» **INFORMATION SHOWN**
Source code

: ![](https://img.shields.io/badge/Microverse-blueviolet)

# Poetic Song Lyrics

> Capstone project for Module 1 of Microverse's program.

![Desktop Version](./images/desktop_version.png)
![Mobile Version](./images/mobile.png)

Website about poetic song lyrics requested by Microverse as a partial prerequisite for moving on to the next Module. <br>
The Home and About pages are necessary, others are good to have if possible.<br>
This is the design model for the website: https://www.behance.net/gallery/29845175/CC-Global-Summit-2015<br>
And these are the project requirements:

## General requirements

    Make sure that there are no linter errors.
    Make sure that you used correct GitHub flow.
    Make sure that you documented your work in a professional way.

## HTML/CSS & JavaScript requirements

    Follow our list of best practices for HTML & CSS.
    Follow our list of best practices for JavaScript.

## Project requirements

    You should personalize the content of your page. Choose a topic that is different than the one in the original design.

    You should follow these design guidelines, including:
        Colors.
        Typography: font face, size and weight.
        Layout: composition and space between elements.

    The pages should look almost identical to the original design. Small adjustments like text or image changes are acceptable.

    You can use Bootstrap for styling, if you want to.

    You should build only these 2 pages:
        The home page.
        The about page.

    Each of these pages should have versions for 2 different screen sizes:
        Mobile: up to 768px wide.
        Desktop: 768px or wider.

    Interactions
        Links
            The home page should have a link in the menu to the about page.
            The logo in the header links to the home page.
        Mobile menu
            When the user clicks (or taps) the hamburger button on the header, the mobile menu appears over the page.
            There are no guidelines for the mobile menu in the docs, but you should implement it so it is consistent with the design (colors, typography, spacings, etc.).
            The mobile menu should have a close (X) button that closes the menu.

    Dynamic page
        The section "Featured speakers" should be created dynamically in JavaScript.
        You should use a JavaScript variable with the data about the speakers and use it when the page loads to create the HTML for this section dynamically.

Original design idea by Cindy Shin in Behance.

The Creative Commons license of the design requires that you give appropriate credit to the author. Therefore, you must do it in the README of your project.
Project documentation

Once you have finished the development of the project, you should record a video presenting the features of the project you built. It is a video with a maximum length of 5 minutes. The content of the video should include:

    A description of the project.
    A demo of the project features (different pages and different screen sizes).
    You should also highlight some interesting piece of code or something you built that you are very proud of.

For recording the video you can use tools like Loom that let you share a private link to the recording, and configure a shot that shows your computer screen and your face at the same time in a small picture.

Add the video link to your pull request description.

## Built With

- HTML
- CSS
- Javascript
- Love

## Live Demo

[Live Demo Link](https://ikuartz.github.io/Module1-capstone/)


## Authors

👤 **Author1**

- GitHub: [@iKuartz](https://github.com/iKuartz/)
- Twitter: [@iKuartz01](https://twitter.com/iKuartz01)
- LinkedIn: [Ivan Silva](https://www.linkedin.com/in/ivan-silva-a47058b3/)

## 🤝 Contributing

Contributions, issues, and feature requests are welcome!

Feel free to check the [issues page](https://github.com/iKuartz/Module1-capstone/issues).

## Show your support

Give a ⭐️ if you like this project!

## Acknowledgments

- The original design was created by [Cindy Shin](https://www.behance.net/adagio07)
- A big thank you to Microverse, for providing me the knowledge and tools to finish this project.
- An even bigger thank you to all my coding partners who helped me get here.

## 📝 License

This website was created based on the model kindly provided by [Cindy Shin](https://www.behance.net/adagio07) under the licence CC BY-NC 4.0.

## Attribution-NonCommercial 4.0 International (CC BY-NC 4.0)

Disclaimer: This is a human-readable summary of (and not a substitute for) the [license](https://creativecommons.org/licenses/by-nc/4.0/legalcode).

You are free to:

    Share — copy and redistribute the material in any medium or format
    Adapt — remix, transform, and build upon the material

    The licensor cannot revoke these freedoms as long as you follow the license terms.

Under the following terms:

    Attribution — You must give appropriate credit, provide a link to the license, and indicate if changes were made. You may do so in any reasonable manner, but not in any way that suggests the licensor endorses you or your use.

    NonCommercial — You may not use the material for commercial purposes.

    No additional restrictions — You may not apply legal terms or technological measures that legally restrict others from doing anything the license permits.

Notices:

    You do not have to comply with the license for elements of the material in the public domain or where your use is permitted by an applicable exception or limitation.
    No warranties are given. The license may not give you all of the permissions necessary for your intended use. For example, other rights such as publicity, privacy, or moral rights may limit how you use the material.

» **WORK REQUEST**
Beginning with the line containing "Interactions" in the material above, copy every line exactly until you have copied the line containing "When the user".

» **RESPONSE AREA**
    Interactions
        Links
            The home page should have a link in the menu to the about page.
            The logo in the header links to the home page.
        Mobile menu
            When the user clicks (or taps) the hamburger button on the header, the mobile menu appears over the page.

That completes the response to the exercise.